● DATA FOR PROCESSING
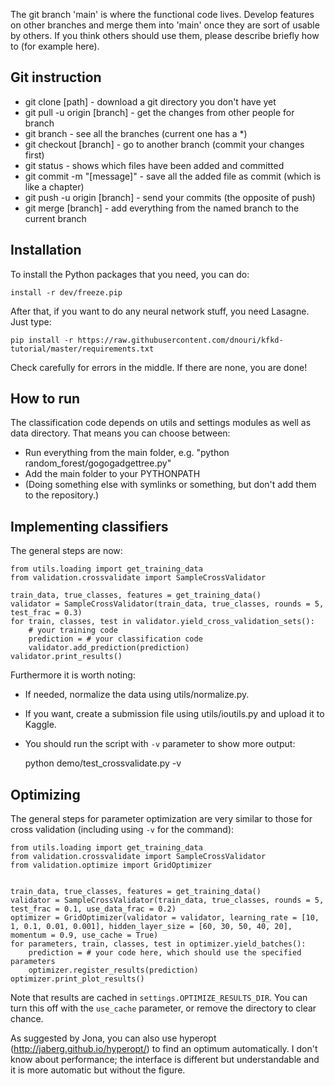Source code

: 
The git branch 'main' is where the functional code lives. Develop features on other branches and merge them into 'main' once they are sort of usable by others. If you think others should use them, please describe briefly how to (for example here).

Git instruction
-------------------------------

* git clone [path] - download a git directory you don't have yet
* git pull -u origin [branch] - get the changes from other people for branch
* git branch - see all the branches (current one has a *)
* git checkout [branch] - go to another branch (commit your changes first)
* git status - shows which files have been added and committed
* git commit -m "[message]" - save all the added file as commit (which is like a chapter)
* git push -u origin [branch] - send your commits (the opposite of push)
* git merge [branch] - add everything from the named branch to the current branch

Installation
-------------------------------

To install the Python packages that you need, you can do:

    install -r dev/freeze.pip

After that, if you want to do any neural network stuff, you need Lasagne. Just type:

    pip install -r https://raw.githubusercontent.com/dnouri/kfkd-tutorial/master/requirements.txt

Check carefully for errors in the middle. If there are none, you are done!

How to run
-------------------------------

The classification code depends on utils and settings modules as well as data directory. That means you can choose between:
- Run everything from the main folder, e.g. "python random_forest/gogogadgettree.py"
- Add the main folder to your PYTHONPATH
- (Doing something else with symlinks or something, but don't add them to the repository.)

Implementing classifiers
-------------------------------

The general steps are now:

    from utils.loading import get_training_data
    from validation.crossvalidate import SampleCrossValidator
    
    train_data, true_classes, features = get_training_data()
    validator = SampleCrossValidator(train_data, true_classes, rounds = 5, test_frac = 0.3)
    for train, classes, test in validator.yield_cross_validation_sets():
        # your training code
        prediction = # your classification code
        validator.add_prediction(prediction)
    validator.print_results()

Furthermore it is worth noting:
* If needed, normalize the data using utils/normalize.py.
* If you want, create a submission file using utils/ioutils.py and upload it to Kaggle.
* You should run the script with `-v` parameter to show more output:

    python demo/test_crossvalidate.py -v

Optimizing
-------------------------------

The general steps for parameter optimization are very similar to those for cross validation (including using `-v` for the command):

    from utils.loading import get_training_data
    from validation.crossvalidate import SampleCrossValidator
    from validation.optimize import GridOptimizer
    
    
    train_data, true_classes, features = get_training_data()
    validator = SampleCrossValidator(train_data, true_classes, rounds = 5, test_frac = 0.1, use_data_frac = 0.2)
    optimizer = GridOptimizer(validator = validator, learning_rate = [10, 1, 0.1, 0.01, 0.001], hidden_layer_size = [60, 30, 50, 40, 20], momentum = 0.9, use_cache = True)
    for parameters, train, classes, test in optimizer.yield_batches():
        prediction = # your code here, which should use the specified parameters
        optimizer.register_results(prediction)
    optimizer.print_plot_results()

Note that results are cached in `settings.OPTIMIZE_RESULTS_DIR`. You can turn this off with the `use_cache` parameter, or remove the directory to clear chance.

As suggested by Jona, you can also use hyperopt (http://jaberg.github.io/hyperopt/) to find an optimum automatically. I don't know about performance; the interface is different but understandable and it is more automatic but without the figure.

---

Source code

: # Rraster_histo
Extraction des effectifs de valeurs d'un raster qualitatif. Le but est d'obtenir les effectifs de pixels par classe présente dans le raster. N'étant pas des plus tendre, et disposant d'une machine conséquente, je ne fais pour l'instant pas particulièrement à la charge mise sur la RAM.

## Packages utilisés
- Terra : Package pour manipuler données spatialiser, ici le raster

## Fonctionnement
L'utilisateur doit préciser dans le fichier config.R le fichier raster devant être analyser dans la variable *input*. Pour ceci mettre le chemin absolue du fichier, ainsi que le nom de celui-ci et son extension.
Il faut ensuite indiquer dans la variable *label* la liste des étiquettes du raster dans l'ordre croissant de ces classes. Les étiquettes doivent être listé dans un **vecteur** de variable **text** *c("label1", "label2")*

● INSTRUCTIONS TO FOLLOW
Search the material above for "general". Copy each line that has it.

● RESPONSE AREA
The general steps are now:
The general steps for parameter optimization are very similar to those for cross validation (including using `-v` for the command):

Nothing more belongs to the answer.